Анна захлопнула маленький дневник, подаренный ей миссис Шарп на прощание, и быстро спрятала вместе с ручкой в тайник.
— Иду, миссис Принсент! — поспешно закричала она и, выбежав из Ванной для девочек № 2, бросилась по коридору, чувствуя, как у нее горят щеки. Сколько ее уже зовет миссис Принсент? Как получилось, что она ее не слышала?
Раньше Анна и не подозревала, насколько это захватывающее дело — вести дневник. Анна держала его при себе вот уже год. Он представлял собой небольшую толстую книжицу с обложкой из розовой замши и страницами из плотной бумаги кремового цвета, которые были столь прекрасны, что девушка и представить себе не могла, как можно их испортить, оставив на них хоть маленькую черточку. Анна часто извлекала дневник из потайного места, чтобы на него посмотреть. Она проводила по нему пальцами, с чувством вины наслаждаясь приятным ощущением мягкой замши, после чего прятала книжицу обратно. Однако вплоть до сегодняшнего дня она не оставила в нем ни одной записи. Сегодня, по непонятной для себя причине, она достала дневник, взяла ручку и, не задумываясь, принялась писать. Начав, она обнаружила, что не хочет останавливаться. Мысли и чувства, которые обычно оставались скрытыми под бременем волнений и усталости, неожиданно выплеснулись на страницы, словно желая вдохнуть глоток свежего воздуха.
Что ж, все прекрасно, вот только если ее поймают, порки не избежать.

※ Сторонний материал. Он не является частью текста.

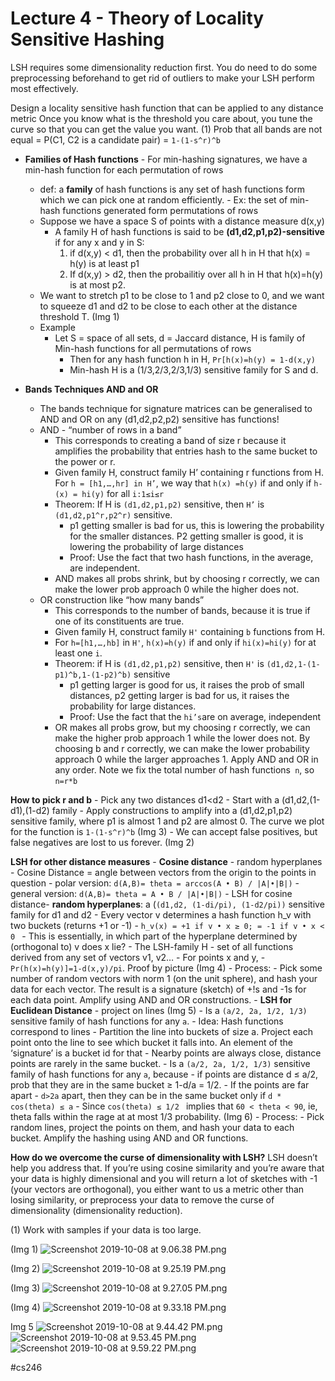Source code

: # Lecture 4 - Theory of Locality Sensitive Hashing
LSH requires some dimensionality reduction first. You do need to do some preprocessing beforehand to get rid of outliers to make your LSH perform most effectively. 

Design a locality sensitive hash function that can be applied to any distance metric
Once you know what is the threshold you care about, you tune the curve so that you can get the value you want. (1)
Prob that all bands are not equal = P(C1, C2 is a candidate pair)
	= `1-(1-s^r)^b`

- **Families of Hash functions**
		- For min-hashing signatures, we have a min-hash function for each permutation of rows
	- def: a **family** of hash functions is any set of hash functions form which we can pick one at random efficiently.
			- Ex: the set of min-hash functions generated form permutations of rows
	- Suppose we have a space S of points with a distance measure d(x,y)
		- A family H of hash functions is said to be **(d1,d2,p1,p2)-sensitive** if for any x and y in S:
			1. if d(x,y) < d1, then the probability over all h in H that h(x) = h(y)  is at least p1
			2. If d(x,y) > d2, then the probailitiy over all h in H that h(x)=h(y) is at most p2.
	- We want to stretch p1 to be close to 1 and p2 close to 0, and we want to squeeze d1 and d2 to be close to each other at the distance threshold T. (Img 1)
	- Example
		- Let S = space of all sets, d = Jaccard distance, H is family of Min-hash functions for all permutations of rows
			- Then for any hash function h in H, `Pr[h(x)=h(y) = 1-d(x,y)`
			- Min-hash H is a (1/3,2/3,2/3,1/3) sensitive family for S and d.
	
- **Bands Techniques AND and OR**
	- The bands technique for signature matrices can be generalised to AND and OR on any (d1,d2,p2,p2) sensitive has functions!
	- AND - “number of rows in a band”
		- This corresponds to creating a band of size r because it amplifies the probability that entries hash to the same bucket to the power or r.
		- Given family H, construct family H’ containing r functions from H. For `h = [h1,…,hr] in H’`, we way that `h(x) =h(y)` if and only if `h-(x) = hi(y)` for all `i:1≤i≤r`
		- Theorem: If H is `(d1,d2,p1,p2)` sensitive, then `H’` is `(d1,d2,p1^r,p2^r)` sensitive.
			- p1 getting smaller is bad for us, this is lowering the probability for the smaller distances. P2 getting smaller is good, it is lowering the probability of large distances
			-  Proof: Use the fact that two hash functions, in the average, are independent.
		- AND makes all probs shrink, but by choosing r correctly, we can make the lower prob approach 0 while the higher does not.
	- OR construction like “how many bands”
		- This corresponds to the number of bands, because it is true if one of its constituents are true.
		- Given family H, construct family `H'` containing `b` functions from H.
		- For `h=[h1,…,hb]` in `H'`, `h(x)=h(y)` if and only if `hi(x)=hi(y)` for at least one `i`.
		- Theorem: if H is `(d1,d2,p1,p2)` sensitive, then `H'` is `(d1,d2,1-(1-p1)^b,1-(1-p2)^b)` sensitive
			- p1 getting larger is good for us, it raises the prob of small distances, p2 getting larger is bad for us, it raises the probability for large distances.
			- Proof: Use the fact that the `hi’s`are on average, independent
		- OR makes all probs grow, but my choosing r correctly, we can make the higher prob approach 1 while the lower does not. 
By choosing b and r correctly, we can make the lower probability approach 0 while the larger approaches 1.
Apply AND and OR in any order.
Note we fix the total number of hash functions` n`, so `n=r*b`

**How to pick r and b**
	- Pick any two distances d1<d2
	- Start with a (d1,d2,(1-d1),(1-d2) family
	- Apply constructions to amplify into a (d1,d2,p1,p2) sensitive family, where p1 is almost 1 and p2 are almost 0. The curve we plot for the function is `1-(1-s^r)^b` (Img 3)
	-  We can accept false positives, but false negatives are lost to us forever. (Img 2)

**LSH for other distance measures**
	- **Cosine distance** - random hyperplanes
		- Cosine Distance = angle between vectors from the origin to the points in question
			- polar version: ` d(A,B)= theta = arccos(A • B) / |A|•|B|) `
			- general version:  ` d(A,B)= theta = A • B / |A|•|B|) `
		- LSH for cosine distance- **random hyperplanes**: a (`(d1,d2, (1-di/pi), (1-d2/pi))` sensitive family for d1 and d2
			- Every vector v determines a hash function h_v with two buckets (returns +1 or -1)
			- `h_v(x) = +1 if v • x ≥ 0; = -1 if v • x < 0 `
			- This is essentially, in which part of the hyperplane determined by (orthogonal to) v does x lie?
			- The LSH-family H - set of all functions derived from any set of vectors v1, v2…			- For points x and y,
				- `Pr(h(x)=h(y)]=1-d(x,y)/pi`. Proof by picture (Img 4)
		- Process:
			- Pick some number of random vectors with norm 1 (on the unit sphere), and hash your data for each vector. The result is a signature (sketch) of +!s and -1s for each data point. Amplify using AND and OR constructions.
	- **LSH for Euclidean Distance** - project on lines (Img 5)
		- Is a `(a/2, 2a, 1/2, 1/3)` sensitive family of hash functions for any `a`.
		-  Idea: Hash functions correspond to lines
		- Partition the line into buckets of size a. Project each point onto the line to see which bucket it falls into. An element of the ‘signature’ is a bucket id for that 
		- Nearby points are always close, distance points are rarely in the same bucket.
		- Is a `(a/2, 2a, 1/2, 1/3)` sensitive family of hash functions for any `a`, because
			- if points are distance d ≤ a/2, prob that they are in the same bucket ≥ 1-d/a = 1/2.
			- If the points are far apart - `d>2a` apart, then they can be in the same bucket only if 
							`d * cos(theta) ≤ a`
			- Since `cos(theta) ≤ 1/2 ` implies that `60 < theta < 90`, ie, theta falls within the rage at at most 1/3 probability. (Img 6)
		- Process:
			- Pick random lines, project the points on them, and hash your data to each bucket. Amplify the hashing using AND and OR functions.
			
**How do we overcome the curse of dimensionality with LSH?** 
LSH doesn’t help you address that. If you’re using cosine similarity and you’re aware that your data is highly dimensional and you will return a lot of sketches with -1 (your vectors are orthogonal), you either want to us a metric other than losing similarity, or preprocess your data to remove the curse of dimensionality (dimensionality reduction).

(1) Work with samples if your data is too large.

(Img 1)
![Screenshot 2019-10-08 at 9.06.38 PM.png](resources/DD9A283906BF1E0A006E8B76B0D234EA.png)

(Img 2)
![Screenshot 2019-10-08 at 9.25.19 PM.png](resources/8A3F2A2839684265004E6B8ADAAF7C5C.png)

(Img 3)
![Screenshot 2019-10-08 at 9.27.05 PM.png](resources/ECBEBFEFF4B62A1C95E9EC416C2166DB.png)

(Img 4)
![Screenshot 2019-10-08 at 9.33.18 PM.png](resources/66CA1E0E71E14A6A6979BB46E537E066.png)

Img 5
![Screenshot 2019-10-08 at 9.44.42 PM.png](resources/1DA8986215269A5AA662EAB596EBAA0D.png)
![Screenshot 2019-10-08 at 9.53.45 PM.png](resources/84423883291AA4019CB7593C3AC5D8BA.png)
![Screenshot 2019-10-08 at 9.59.22 PM.png](resources/55B8B89F8DDC9CA2529FC98F9116BE98.png)

#cs246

Во-первых, принимать подарки запрещено. Во-вторых, вести дневники в Грейндж-Холле не дозволялось. Миссис Принсент то и дело повторяла, что Лишние сюда попадают не для того, чтобы освоить чтение и письмо, а для того, чтобы учиться работать. Заведующая утверждала, что было бы гораздо проще, если бы Лишних и вовсе не обучали грамоте, поскольку умение читать и писать опасно — оно заставляет думать, а Лишние, которые слишком много думают, бесполезны и доставляют одни хлопоты. Однако люди не желали держать при себе неграмотных слуг и экономок, поэтому у миссис Принсент не оставалось выбора.
Анна знала, что если бы и вправду была готова стать Ценной Помощницей, то непременно бы избавилась от дневника. Миссис Принсент любила повторять, что искушение является испытанием. И вот Анна уже дважды провалила его: во-первых, она приняла подарок, а во-вторых, стала вести дневник. Настоящая Ценная Помощница вряд ли поддалась бы такому искушению. Ценная Помощница просто-напросто не стала бы нарушать правила.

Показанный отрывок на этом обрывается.